The key is this: it’s called posttraumatic. Stress. Disorder. If trauma has occurred, and is now causing all of these symptoms, then it makes sense to refer to the illness as PTSD. I’ve written before that I think it’s harmful to refer to clearly non-clinical problems with mental illness terms, because that really does dilute the meaning of words like “depression” and “OCD.” However, if your psychological experience literally looks like the psychological experience of someone who served in combat and now has the same symptoms as you, I’m absolutely comfortable with calling that PTSD whether or not the DSM strictly agrees or not. Then it’s less appropriation and more self-diagnosis, which is often the only option for some people. The DSM is constantly evolving, and I predict that as more and more research is published that examines PTSD symptoms in victims of sexual harassment, bullying, and online abuse of various kinds, the DSM criteria will accommodate this evidence. Which, as I said, is already appearing, just not in huge numbers yet.

Now. I want to validate the discomfort or anger people may feel when they see that a diagnosis they have because of a horrifically violent experience, like military combat, is suddenly being used by people who receive abusive tweets online. It’s okay to be upset because you feel like your experiences are being minimized. However, it’s also important to try to look at it skeptically. Your military-caused PTSD is no less difficult and painful and legitimate just because someone who got bullied in school also has the same diagnosis, just like the fact that someone as privileged as I am still has depression does not minimize the fact that some people have depression because they grew up abused and in poverty. This is not a zero-sum game. It is not any type of game. There is not a limited number of diagnoses that can be meted out, such that if too many victims of online harassment get diagnosed with PTSD, some of your fellow vets will get a shrug and a “Sorry man, we’re all out.”

And those of us who care for and about people with mental illnesses do not have a limited and quantifiable amount of empathy to give out. I feel empathy for my clients who lost their entire families to the Holocaust, and I feel empathy for my clients who are upset because their children live far away and never visit. I feel empathy for my friends who are worried about getting a job after graduation, and I feel empathy for my friends who are worried about making it out of an abusive relationship. I don’t need to try to rank their problems from least to most severe. That is not what mental healthcare is about.

But now I’m angry again, because you don’t get to tell people what mental illness(es) they do and do not have. You especially (and yes, I’m back to all you Skeptics™ now) don’t get to speak authoritatively on topics you have no authority to speak on. I don’t subscribe to the elitist notion that a PhD is the only way to make your opinions matter, but I do subscribe to the notion that you should learn about the things you want to talk about before you talk about them.

Psychology may be something we all have experiences with and opinions about, but it is still a science. It’s a science with thousands of research journals and departments. It’s a science with good methods and not-so-good methods. You have libraries and Google Scholar available to you. If you’re confused about something, you can avail yourself of the opinions of people who study, research, and practice psychology.

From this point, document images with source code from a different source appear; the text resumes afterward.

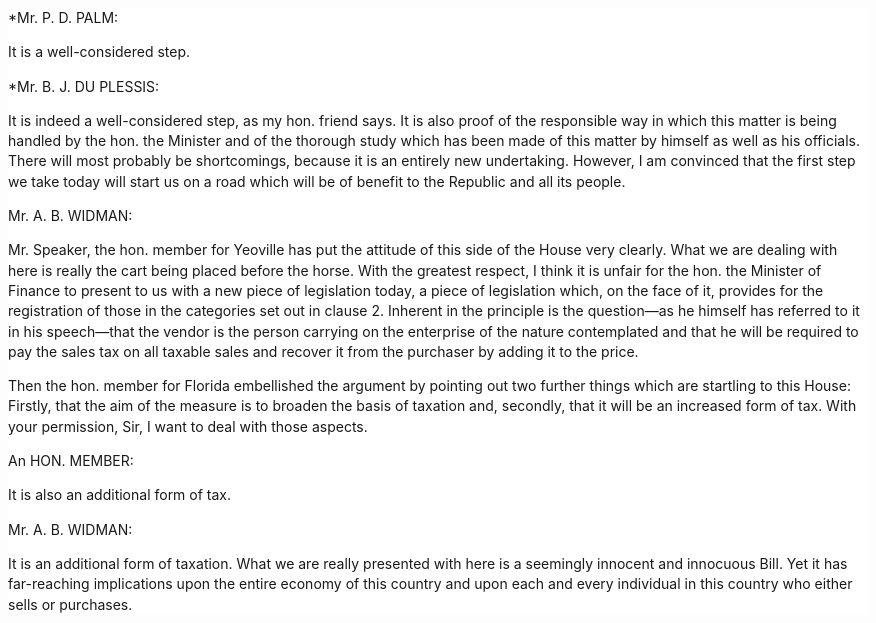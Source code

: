 </speech>

<speech by="#palm">

<from>*Mr. <person refersTo="hansard_za">P. D. PALM</person>:</from>

<p>It is a well-considered step.</p>

</speech>

<speech by="#du_plessis">

<from>*Mr. <person refersTo="hansard_za">B. J. DU PLESSIS</person>:</from>

<p>It is indeed a well-considered step, as my hon. friend says. It is also proof of the responsible way in which this matter is being handled by the hon. the Minister and of the thorough study which has been made of this matter by himself as well as his officials. There will most probably be shortcomings, because it is an entirely new undertaking. However, I am convinced that the first step we take today will start us on a road which will be of benefit to the Republic and all its people.</p>

</speech>

<speech by="#widman">

<from>Mr. <person refersTo="hansard_za">A. B. WIDMAN</person>:</from>

<p>Mr. Speaker, the hon. member for Yeoville has put the attitude of this side of the House very clearly. What we are dealing with here is really the cart being placed before the horse. With the greatest respect, I think it is unfair for the hon. the Minister of Finance to present to us with a new piece of legislation today, a piece of legislation which, on the face of it, provides for the registration of those in the categories set out in clause 2. Inherent in the principle is the question&#x2014;as he himself has referred to it in his speech&#x2014;that the vendor is the person carrying on the enterprise of the nature contemplated and that he will be required to pay the sales tax on all taxable sales and recover it from the purchaser by adding it to the price.</p>

<p><span class="col_1741-1742" refersTo="page_0888"/>Then the hon. member for Florida embellished the argument by pointing out two further things which are startling to this House: Firstly, that the aim of the measure is to broaden the basis of taxation and, secondly, that it will be an increased form of tax. With your permission, Sir, I want to deal with those aspects.</p>

</speech>

<speech by="#hon_member">

<from>An <person refersTo="hansard_za">HON. MEMBER</person>:</from>

<p>It is also an additional form of tax.</p>

</speech>

<speech by="#widman">

<from>Mr. <person refersTo="hansard_za">A. B. WIDMAN</person>:</from>

<p>It is an additional form of taxation. What we are really presented with here is a seemingly innocent and innocuous Bill. Yet it has far-reaching implications upon the entire economy of this country and upon each and every individual in this country who either sells or purchases.</p>

</speech>

<speech by="#speaker">
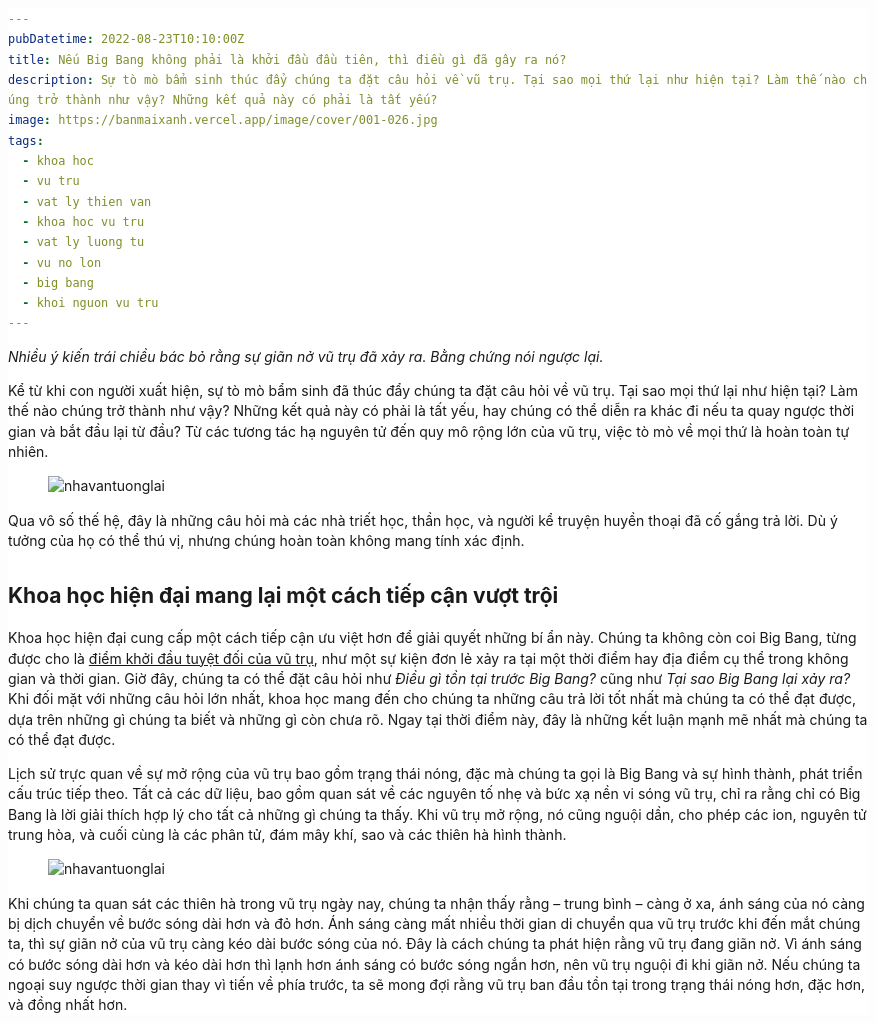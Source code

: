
 ```yaml
---
pubDatetime: 2022-08-23T10:10:00Z
title: Nếu Big Bang không phải là khởi đầu đầu tiên, thì điều gì đã gây ra nó?
description: Sự tò mò bẩm sinh thúc đẩy chúng ta đặt câu hỏi về vũ trụ. Tại sao mọi thứ lại như hiện tại? Làm thế nào chúng trở thành như vậy? Những kết quả này có phải là tất yếu?
image: https://banmaixanh.vercel.app/image/cover/001-026.jpg
tags:
  - khoa hoc
  - vu tru
  - vat ly thien van
  - khoa hoc vu tru
  - vat ly luong tu
  - vu no lon
  - big bang
  - khoi nguon vu tru
---
```


_Nhiều ý kiến trái chiều bác bỏ rằng sự giãn nở vũ trụ đã xảy ra. Bằng chứng nói ngược lại._

Kể từ khi con người xuất hiện, sự tò mò bẩm sinh đã thúc đẩy chúng ta đặt câu hỏi về vũ trụ. Tại sao mọi thứ lại như hiện tại? Làm thế nào chúng trở thành như vậy? Những kết quả này có phải là tất yếu, hay chúng có thể diễn ra khác đi nếu ta quay ngược thời gian và bắt đầu lại từ đầu? Từ các tương tác hạ nguyên tử đến quy mô rộng lớn của vũ trụ, việc tò mò về mọi thứ là hoàn toàn tự nhiên.

<figure><img src="https://banmaixanh.vercel.app/image/article/cam-nhan-vu-tru-gian-no-01.jpg" alt="nhavantuonglai" title="nhavantuonglai" height=100% width=100%><figcaption><p></p></figcaption></figure>

Qua vô số thế hệ, đây là những câu hỏi mà các nhà triết học, thần học, và người kể truyện huyền thoại đã cố gắng trả lời. Dù ý tưởng của họ có thể thú vị, nhưng chúng hoàn toàn không mang tính xác định.

## Khoa học hiện đại mang lại một cách tiếp cận vượt trội

Khoa học hiện đại cung cấp một cách tiếp cận ưu việt hơn để giải quyết những bí ẩn này. Chúng ta không còn coi Big Bang, từng được cho là [điểm khởi đầu tuyệt đối của vũ trụ](https://nhavantuonglai.com/article/khoi-dau-vu-tru), như một sự kiện đơn lẻ xảy ra tại một thời điểm hay địa điểm cụ thể trong không gian và thời gian. Giờ đây, chúng ta có thể đặt câu hỏi như _Điều gì tồn tại trước Big Bang?_ cũng như _Tại sao Big Bang lại xảy ra?_ Khi đối mặt với những câu hỏi lớn nhất, khoa học mang đến cho chúng ta những câu trả lời tốt nhất mà chúng ta có thể đạt được, dựa trên những gì chúng ta biết và những gì còn chưa rõ. Ngay tại thời điểm này, đây là những kết luận mạnh mẽ nhất mà chúng ta có thể đạt được.

Lịch sử trực quan về sự mở rộng của vũ trụ bao gồm trạng thái nóng, đặc mà chúng ta gọi là Big Bang và sự hình thành, phát triển cấu trúc tiếp theo. Tất cả các dữ liệu, bao gồm quan sát về các nguyên tố nhẹ và bức xạ nền vi sóng vũ trụ, chỉ ra rằng chỉ có Big Bang là lời giải thích hợp lý cho tất cả những gì chúng ta thấy. Khi vũ trụ mở rộng, nó cũng nguội dần, cho phép các ion, nguyên tử trung hòa, và cuối cùng là các phân tử, đám mây khí, sao và các thiên hà hình thành.

<figure><img src="https://banmaixanh.vercel.app/image/article/khoi-dau-vu-tru-01.jpg" alt="nhavantuonglai" title="nhavantuonglai" height=100% width=100%><figcaption><p></p></figcaption></figure>

Khi chúng ta quan sát các thiên hà trong vũ trụ ngày nay, chúng ta nhận thấy rằng – trung bình – càng ở xa, ánh sáng của nó càng bị dịch chuyển về bước sóng dài hơn và đỏ hơn. Ánh sáng càng mất nhiều thời gian di chuyển qua vũ trụ trước khi đến mắt chúng ta, thì sự giãn nở của vũ trụ càng kéo dài bước sóng của nó. Đây là cách chúng ta phát hiện rằng vũ trụ đang giãn nở. Vì ánh sáng có bước sóng dài hơn và kéo dài hơn thì lạnh hơn ánh sáng có bước sóng ngắn hơn, nên vũ trụ nguội đi khi giãn nở. Nếu chúng ta ngoại suy ngược thời gian thay vì tiến về phía trước, ta sẽ mong đợi rằng vũ trụ ban đầu tồn tại trong trạng thái nóng hơn, đặc hơn, và đồng nhất hơn.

I’m tired of hearing complete and utter bullshit from Skeptics™ about psychology, spoken without even a hint of caution, with nary a “I think that” or “Isn’t it the case that” or “I might be wrong, but.” Instead I hear, “Cognitive dissonance is a mental illness.” I hear “You can’t possibly have PTSD from that.”

Stop that.

Yes, I’m talking to you, dude who memorized a list of cognitive biases and thinks that counts as knowledge of psychology. And yes, you too, dude who memorized a list of logical fallacies and thinks that counts as an understanding of good argumentation. And you as well, dude who read some crap blog post about Top Ten Ways Religion Is Like A Mental Illness and thinks that counts as a clinical license to diagnose people.

Your opinion does not deserve respect if you haven’t bothered to do even the most basic research to support it. Take a fucking seat. Preferably in a Psych 101 lecture.